In real life, Rolling’s motive was a lot more opaque. There was a trial for the Winn-Dixie robbery, one which got Rolling sentenced to life in prison. There was a trial for three other robberies he’d committed in Tampa, which piled another 170 years onto that first sentence. But there was no trial for the Gainesville murders, because Rolling simply pled guilty on the first day of the hearings. “Your Honor, I have been running from first one thing and then another all my life – whether from problems at home or with the law and myself,” the Orlando Sentinel reported him saying. “But there are some things you just can't run from.” No one needed to prove a motive here.

By then, Rolling had already established himself as a self-consciously theatrical fellow. He had a habit of singing in the courtroom, usually love songs addressed to his fiancée, Sondra London, a kind of serial killer groupie who would later be the subject of a short Errol Morris documentary. He seemed to enjoy the attention that his crimes had brought him. There were hearings, in the end, to determine whether or not he deserved the death penalty for the murders. Experts for the prosecution testified that Rolling had an antisocial personality disorder. They said that he knew what he did was wrong, in spite of any mental illness he might have. The jury believed them, and ultimately sentenced Rolling to death.

Danny Rolling

When it came time to explain his actions to the judge in the case, Rolling retreated into rhetoric:

There is so much I'd like to say, Your Honor, about our world and my beliefs and the destiny of man. However, I feel whatever I might have to say at this moment is overshadowed by the suffering I've caused. I regret with all my heart what my hand has done. I have taken what I cannot return. If only I could bend back the hands on that ageless clock and change the past. Ah, but alas, I am not the keeper of time, only a small part of history and the legacy of mankind's fall from grace. I'm sorry, Your Honor.

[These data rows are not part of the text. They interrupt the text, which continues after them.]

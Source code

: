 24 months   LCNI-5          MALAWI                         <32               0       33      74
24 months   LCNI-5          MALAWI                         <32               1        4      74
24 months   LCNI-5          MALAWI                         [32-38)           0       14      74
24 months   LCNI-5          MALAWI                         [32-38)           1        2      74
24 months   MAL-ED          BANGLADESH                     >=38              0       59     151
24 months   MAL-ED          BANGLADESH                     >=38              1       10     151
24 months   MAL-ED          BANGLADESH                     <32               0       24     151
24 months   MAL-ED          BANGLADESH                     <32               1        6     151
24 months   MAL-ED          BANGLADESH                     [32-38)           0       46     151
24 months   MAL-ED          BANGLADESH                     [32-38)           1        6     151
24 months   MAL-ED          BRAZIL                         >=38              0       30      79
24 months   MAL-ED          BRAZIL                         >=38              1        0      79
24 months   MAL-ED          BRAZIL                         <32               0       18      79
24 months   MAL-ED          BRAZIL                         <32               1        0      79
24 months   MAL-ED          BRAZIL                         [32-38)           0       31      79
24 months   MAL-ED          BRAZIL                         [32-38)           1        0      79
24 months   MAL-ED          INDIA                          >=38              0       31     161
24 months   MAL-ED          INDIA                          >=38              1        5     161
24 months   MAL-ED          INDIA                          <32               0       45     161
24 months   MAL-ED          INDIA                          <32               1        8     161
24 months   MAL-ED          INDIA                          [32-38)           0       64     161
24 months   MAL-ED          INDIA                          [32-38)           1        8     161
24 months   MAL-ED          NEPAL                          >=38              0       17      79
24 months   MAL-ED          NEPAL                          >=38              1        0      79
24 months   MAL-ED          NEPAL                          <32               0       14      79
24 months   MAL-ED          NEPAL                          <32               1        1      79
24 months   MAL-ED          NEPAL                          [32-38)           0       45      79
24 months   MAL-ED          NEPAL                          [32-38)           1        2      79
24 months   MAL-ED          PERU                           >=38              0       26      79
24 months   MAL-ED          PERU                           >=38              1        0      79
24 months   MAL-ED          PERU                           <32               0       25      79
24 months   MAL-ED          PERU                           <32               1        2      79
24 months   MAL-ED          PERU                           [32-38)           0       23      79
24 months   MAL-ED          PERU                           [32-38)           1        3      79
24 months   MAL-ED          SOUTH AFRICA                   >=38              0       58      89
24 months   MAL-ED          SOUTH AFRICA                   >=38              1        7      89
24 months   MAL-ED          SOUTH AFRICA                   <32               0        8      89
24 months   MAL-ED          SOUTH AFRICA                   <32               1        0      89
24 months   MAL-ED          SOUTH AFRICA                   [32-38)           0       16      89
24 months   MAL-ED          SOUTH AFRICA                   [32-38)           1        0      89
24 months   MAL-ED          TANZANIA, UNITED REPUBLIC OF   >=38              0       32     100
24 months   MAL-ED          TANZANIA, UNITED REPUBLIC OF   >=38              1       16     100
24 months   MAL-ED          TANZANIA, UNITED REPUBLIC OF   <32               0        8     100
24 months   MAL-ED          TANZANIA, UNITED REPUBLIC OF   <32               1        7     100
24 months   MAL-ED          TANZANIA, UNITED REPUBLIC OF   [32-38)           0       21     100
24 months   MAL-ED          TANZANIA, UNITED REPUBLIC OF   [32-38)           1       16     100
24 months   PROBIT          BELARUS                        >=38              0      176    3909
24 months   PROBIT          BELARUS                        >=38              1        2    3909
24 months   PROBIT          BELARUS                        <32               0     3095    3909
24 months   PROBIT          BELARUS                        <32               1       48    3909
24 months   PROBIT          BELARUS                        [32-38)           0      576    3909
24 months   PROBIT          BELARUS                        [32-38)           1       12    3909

It appears that in being so coy, Rolling was simply biding his time—and protecting future income. He and his fiancée, Sondra London, had plans. The Florida state attorney’s office repeatedly sued to recover the proceeds from a book the two wrote together, and on a series of articles in a tabloid in which Rolling gave his account of the murders. They sued to stop him from selling his autographs.

All of these attempts to make money off the crimes still didn’t provide anything you could call an explanation for what happened. In the long, rambling thing (it’s difficult to call it a real book) that resulted from his collaboration with London, the culprit is mainly Rolling’s troubled upbringing. “As a child, my self-esteem was broken down,” Rolling writes. “As a result, there was an opening in my mind—a crack, if you will.” Out of that crack, Danny wrote, had come a “demonic entity who thirsted for blood.” He called this entity Gemini, and said that it was the reason he killed all those people.

Rolling would eventually be executed in 2006, though not before he sang again for the benefit of everyone present to watch him die. The song does not ever appear to have been identified, though CBS News reported that it was, “a hymn with the refrain ‘none greater than thee, O Lord, none greater than thee.’”

There is one last parallel to Scream, in all that. It wasn’t quite a motive, but we know this: Danny Rolling actually liked scary movies too. Apparently he saw Exorcist III at some point just before he embarked on his Gainesville spree. And in Exorcist III, which was a critical and commercial failure just like all the movies the Scream characters complain about, there is a demon called the Gemini. Rolling, just like the Scream killers, borrowed his explanation from Hollywood.